### EXERCISE INPUT:

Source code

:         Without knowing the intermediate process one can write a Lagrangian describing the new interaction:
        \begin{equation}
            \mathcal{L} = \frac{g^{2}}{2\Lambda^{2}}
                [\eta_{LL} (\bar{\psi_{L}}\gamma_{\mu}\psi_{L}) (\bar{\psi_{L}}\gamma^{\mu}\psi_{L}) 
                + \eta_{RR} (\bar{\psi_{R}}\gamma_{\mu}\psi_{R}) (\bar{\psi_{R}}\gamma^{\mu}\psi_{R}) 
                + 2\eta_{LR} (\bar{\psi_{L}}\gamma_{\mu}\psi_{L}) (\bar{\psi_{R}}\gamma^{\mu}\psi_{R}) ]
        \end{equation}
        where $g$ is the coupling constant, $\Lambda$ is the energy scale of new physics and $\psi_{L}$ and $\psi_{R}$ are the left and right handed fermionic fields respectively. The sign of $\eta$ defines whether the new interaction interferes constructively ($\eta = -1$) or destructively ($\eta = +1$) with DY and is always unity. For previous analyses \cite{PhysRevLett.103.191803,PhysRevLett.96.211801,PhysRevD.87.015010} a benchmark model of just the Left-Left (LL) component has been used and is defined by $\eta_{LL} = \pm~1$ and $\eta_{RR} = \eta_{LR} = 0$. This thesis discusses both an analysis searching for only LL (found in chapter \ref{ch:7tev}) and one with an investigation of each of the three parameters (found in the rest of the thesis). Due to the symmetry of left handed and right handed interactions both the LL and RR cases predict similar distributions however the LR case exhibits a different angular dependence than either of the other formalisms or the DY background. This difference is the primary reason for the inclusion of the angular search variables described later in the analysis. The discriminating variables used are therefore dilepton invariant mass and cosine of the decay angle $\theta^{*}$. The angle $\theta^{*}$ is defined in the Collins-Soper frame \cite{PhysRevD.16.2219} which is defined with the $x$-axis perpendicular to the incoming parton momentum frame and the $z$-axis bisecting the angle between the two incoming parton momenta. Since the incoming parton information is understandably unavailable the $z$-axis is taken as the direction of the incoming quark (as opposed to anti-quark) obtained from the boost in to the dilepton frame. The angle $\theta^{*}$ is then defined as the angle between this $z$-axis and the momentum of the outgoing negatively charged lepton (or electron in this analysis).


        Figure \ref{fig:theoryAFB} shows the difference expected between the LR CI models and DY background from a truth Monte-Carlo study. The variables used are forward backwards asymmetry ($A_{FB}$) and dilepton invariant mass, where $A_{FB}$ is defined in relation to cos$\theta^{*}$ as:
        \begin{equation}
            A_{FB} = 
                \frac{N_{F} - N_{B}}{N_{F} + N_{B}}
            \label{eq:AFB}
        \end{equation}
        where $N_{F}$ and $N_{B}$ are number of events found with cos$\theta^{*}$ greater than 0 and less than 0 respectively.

### WHAT YOU HAVE TO DO:
Your answer must be an exact copy of every record.

### WORKED SOLUTION:
Source code

:         Without knowing the intermediate process one can write a Lagrangian describing the new interaction:
        \begin{equation}
            \mathcal{L} = \frac{g^{2}}{2\Lambda^{2}}
                [\eta_{LL} (\bar{\psi_{L}}\gamma_{\mu}\psi_{L}) (\bar{\psi_{L}}\gamma^{\mu}\psi_{L}) 
                + \eta_{RR} (\bar{\psi_{R}}\gamma_{\mu}\psi_{R}) (\bar{\psi_{R}}\gamma^{\mu}\psi_{R}) 
                + 2\eta_{LR} (\bar{\psi_{L}}\gamma_{\mu}\psi_{L}) (\bar{\psi_{R}}\gamma^{\mu}\psi_{R}) ]
        \end{equation}
        where $g$ is the coupling constant, $\Lambda$ is the energy scale of new physics and $\psi_{L}$ and $\psi_{R}$ are the left and right handed fermionic fields respectively. The sign of $\eta$ defines whether the new interaction interferes constructively ($\eta = -1$) or destructively ($\eta = +1$) with DY and is always unity. For previous analyses \cite{PhysRevLett.103.191803,PhysRevLett.96.211801,PhysRevD.87.015010} a benchmark model of just the Left-Left (LL) component has been used and is defined by $\eta_{LL} = \pm~1$ and $\eta_{RR} = \eta_{LR} = 0$. This thesis discusses both an analysis searching for only LL (found in chapter \ref{ch:7tev}) and one with an investigation of each of the three parameters (found in the rest of the thesis). Due to the symmetry of left handed and right handed interactions both the LL and RR cases predict similar distributions however the LR case exhibits a different angular dependence than either of the other formalisms or the DY background. This difference is the primary reason for the inclusion of the angular search variables described later in the analysis. The discriminating variables used are therefore dilepton invariant mass and cosine of the decay angle $\theta^{*}$. The angle $\theta^{*}$ is defined in the Collins-Soper frame \cite{PhysRevD.16.2219} which is defined with the $x$-axis perpendicular to the incoming parton momentum frame and the $z$-axis bisecting the angle between the two incoming parton momenta. Since the incoming parton information is understandably unavailable the $z$-axis is taken as the direction of the incoming quark (as opposed to anti-quark) obtained from the boost in to the dilepton frame. The angle $\theta^{*}$ is then defined as the angle between this $z$-axis and the momentum of the outgoing negatively charged lepton (or electron in this analysis).


        Figure \ref{fig:theoryAFB} shows the difference expected between the LR CI models and DY background from a truth Monte-Carlo study. The variables used are forward backwards asymmetry ($A_{FB}$) and dilepton invariant mass, where $A_{FB}$ is defined in relation to cos$\theta^{*}$ as:
        \begin{equation}
            A_{FB} = 
                \frac{N_{F} - N_{B}}{N_{F} + N_{B}}
            \label{eq:AFB}
        \end{equation}
        where $N_{F}$ and $N_{B}$ are number of events found with cos$\theta^{*}$ greater than 0 and less than 0 respectively.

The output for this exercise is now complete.